Finalisation des flaques

1) La fausse écriture

Le 5 avril, sur des bandes de papier, il faut inventer une fausse écriture. Mais qu’est-ce que c’est ? « L’écriture des extraterrestres !! Ah ! Ouiiii ! ». Grâce à des crayons acryliques, les jeunes recopient la fausse écriture au dos des flaques.

2) Les surprises au décollage

Un peu de nettoyage s’impose ! A l’aide d’un spalter (grosse brosse plate), on enlève le sable qui a servi de moule. Mais surprise ! Un peu de sable est resté prisonnier dans la résine sur le bord des flaques. Le résultat est plutôt sympa !

Grand moment d’émotion pour tous…. Grand silence… On décolle enfin les flaques. On découvre l’effet des différentes techniques emprisonnées dans la résine :

« - On voit à travers !

- C’est transparent, on peut voir la lumière ! »

3) La signature

Xavier coule une troisième couche de résine. Chacun met dans la résine encore fraîche un petit souvenir personnel : pièce de monnaie, photo d’une moto… pour y laisser sa trace.

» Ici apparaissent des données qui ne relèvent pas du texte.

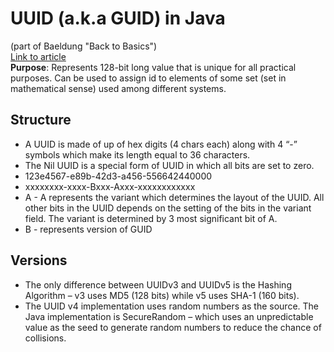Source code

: # UUID (a.k.a GUID) in Java 
(part of Baeldung "Back to Basics")  
[Link to article](https://www.baeldung.com/java-uuid)  
**Purpose**: Represents 128-bit long value that is unique for all practical purposes. Can be used to assign id to elements of some set (set in mathematical sense) used among different systems.
## Structure
* A UUID is made of up of hex digits  (4 chars each) along with 4 “-” symbols which make its length equal to 36 characters.
* The Nil UUID is a special form of UUID in which all bits are set to zero.
* 123e4567-e89b-42d3-a456-556642440000
* xxxxxxxx-xxxx-Bxxx-Axxx-xxxxxxxxxxxx
* A - A represents the variant which determines the layout of the UUID. All other bits in the UUID depends on the setting of the bits in the variant field. The variant is determined by 3 most significant bit of A.
* B - represents version of GUID
## Versions
* The only difference between UUIDv3 and UUIDv5 is the Hashing Algorithm – v3 uses MD5 (128 bits) while v5 uses SHA-1 (160 bits).
* The UUID v4 implementation uses random numbers as the source. The Java implementation is SecureRandom – which uses an unpredictable value as the seed to generate random numbers to reduce the chance of collisions.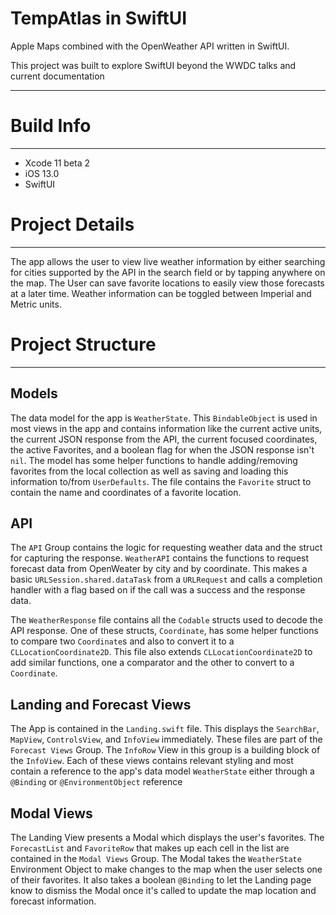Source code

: # TempAtlas in SwiftUI
Apple Maps combined with the OpenWeather API written in SwiftUI.

This project was built to explore SwiftUI beyond the WWDC talks and current documentation 

***
# Build Info
***

* Xcode 11 beta 2
* iOS 13.0
* SwiftUI

# Project Details
***

The app allows the user to view live weather information by either searching for cities supported by the API in the search field or by tapping anywhere on the map. The User can save favorite locations to easily view those forecasts at a later time. Weather information can be toggled between Imperial and Metric units.

# Project Structure
***
## Models

The data model for the app is `WeatherState`.  This `BindableObject` is used in most views in the app and contains information like the current active units, the current JSON response from the API, the current focused coordinates, the active Favorites, and a boolean flag for when the JSON response isn't `nil`. The model has some helper functions to handle adding/removing favorites from the local collection as well as saving and loading this information to/from `UserDefaults`. The file contains the `Favorite` struct to contain the name and coordinates of a favorite location. 

## API

The `API` Group contains the logic for requesting weather data and the struct for capturing the response. `WeatherAPI` contains the functions to request forecast data from OpenWeater by city and by coordinate. This makes a basic `URLSession.shared.dataTask` from a `URLRequest` and calls a completion handler with a flag based on if the call was a success and the response data.

The `WeatherResponse` file contains all the `Codable` structs used to decode the API response. One of these structs, `Coordinate`, has some helper functions to compare two `Coordinate`s and also to convert it to a `CLLocationCoordinate2D`. This file also extends `CLLocationCoordinate2D` to add similar functions, one a comparator and the other to convert to a `Coordinate`. 

## Landing and Forecast Views

The App is contained in the `Landing.swift` file. This displays the `SearchBar`, `MapView`, `ControlsView`, and `InfoView` immediately. These files are part of the `Forecast Views` Group. The `InfoRow` View in this group is a building block of the `InfoView`. Each of these views contains relevant styling and most contain a reference to the app's data model `WeatherState` either through a `@Binding` or `@EnvironmentObject` reference

## Modal Views

The Landing View presents a Modal which displays the user's favorites. The `ForecastList` and `FavoriteRow` that makes up each cell in the list are contained in the `Modal Views` Group. The Modal takes the `WeatherState` Environment Object to make changes to the map when the user selects one of their favorites. It also takes a boolean `@Binding` to let the Landing page know to dismiss the Modal once it's called to update the map location and forecast information.

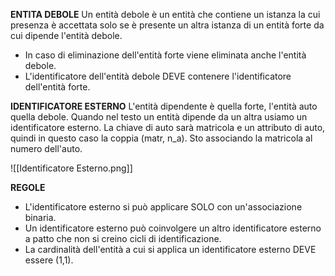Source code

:**ENTITA DEBOLE** 
Un entità debole è un entità che contiene un istanza la cui presenza è accettata solo se è presente un altra istanza di un entità forte da cui dipende l'entità debole.
- In caso di eliminazione dell'entità forte viene eliminata anche l'entità debole.
- L'identificatore dell'entità debole DEVE contenere l'identificatore dell'entità forte.

**IDENTIFICATORE ESTERNO**
L'entità dipendente è quella forte, l'entità auto quella debole. Quando nel testo un entità dipende da un altra usiamo un identificatore esterno. La chiave di auto sarà matricola e un attributo di auto, quindi in questo caso la coppia (matr, n_a). Sto associando la matricola al numero dell'auto.

![[Identificatore Esterno.png]]

**REGOLE**
- L'identificatore esterno si può applicare SOLO con un'associazione binaria.
- Un identificatore esterno può coinvolgere un altro identificatore esterno a patto che non si creino cicli di identificazione.
- La cardinalità dell'entità a cui si applica un identificatore esterno DEVE essere (1,1).

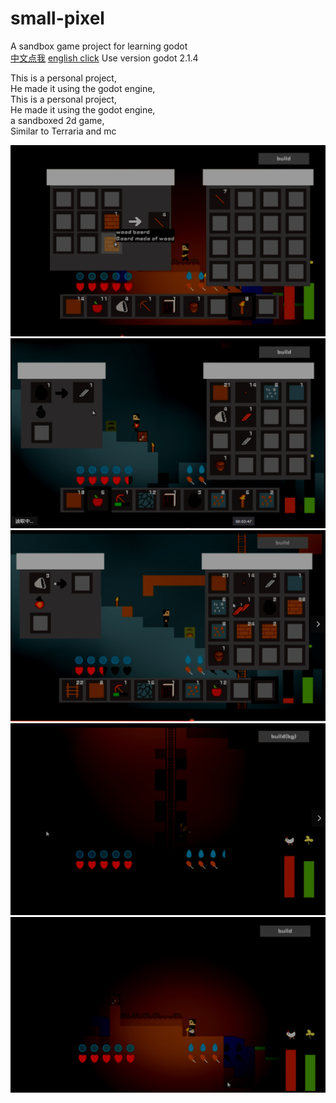 # small-pixel  
A sandbox game project for learning godot  
[中文点我](/readme_zh.md)
[english click](/readme.md)
Use version   godot 2.1.4  

This is a personal project,  
He made it using the godot engine,  
This is a personal project,  
He made it using the godot engine,  
a sandboxed 2d game,  
Similar to Terraria and mc  

![alt](/img1.png)
![alt](/img2.png)
![alt](/img3.png)
![alt](/img4.png)
![alt](/img5.png)

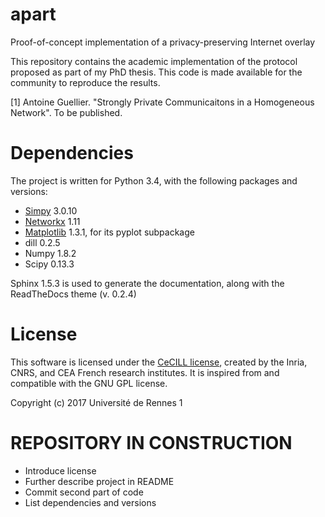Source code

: # apart
Proof-of-concept implementation of a privacy-preserving Internet overlay 

This repository contains the academic implementation of the protocol proposed as part of my PhD thesis. This code is made available for the community to reproduce the results.

[1] Antoine Guellier. "Strongly Private Communicaitons in a Homogeneous Network". To be published.



# Dependencies

The project is written for Python 3.4, with the following packages and versions:
* [Simpy](http://simpy.readthedocs.io/en/latest/) 3.0.10
* [Networkx](http://networkx.readthedocs.io/en/stable/) 1.11
* [Matplotlib](http://matplotlib.org/) 1.3.1, for its pyplot subpackage
* dill 0.2.5
* Numpy 1.8.2
* Scipy 0.13.3

Sphinx 1.5.3 is used to generate the documentation, along with the ReadTheDocs theme (v. 0.2.4)

# License

This software is licensed under the [CeCILL license](http://www.cecill.info), created by the Inria, CNRS, and CEA French research institutes. It is inspired from and compatible with the GNU GPL license.

Copyright (c) 2017 Université de Rennes 1

# REPOSITORY IN CONSTRUCTION

* Introduce license
* Further describe project in README
* Commit second part of code
* List dependencies and versions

Une séance très émouvante pour tous !

 

Préparation de l’installation

Le 12 avril, c’est la dernière intervention sur place de Xavier. Maintenant, tout le monde est au point, on se met au travail : il faut passer un bon coup de balai dans l’atelier, monter le matériel apporté par Xavier.

1) Le dessous des flaques

On peint le dessous des flaques pour faire ressortir les décorations du dessus en choisissant les couleurs contrastant le mieux avec celles déjà utilisées. Mais il faut d’abord enlever la poussière et le sable collés.

 

2) Les pieds

On mesure et coupe les tiges de fer qui serviront de pieds pour les flaques. On fabrique des boudins de terre pour réaliser des petites cuvettes dans lesquelles Xavier coule la résine pour maintenir les pieds des flaques. C’est difficile de bien écraser la terre en rond sans l’aplatir, de rajouter le support du pied sans qu’il tombe mais pour faire du boudin, tout le monde s’amuse bien !

 

3) La couche de résine

Pour finir, Xavier coule de la résine sur la couche de peinture du dessous. Ensuite, il faut que ça sèche. On en profite pour ranger l’atelier.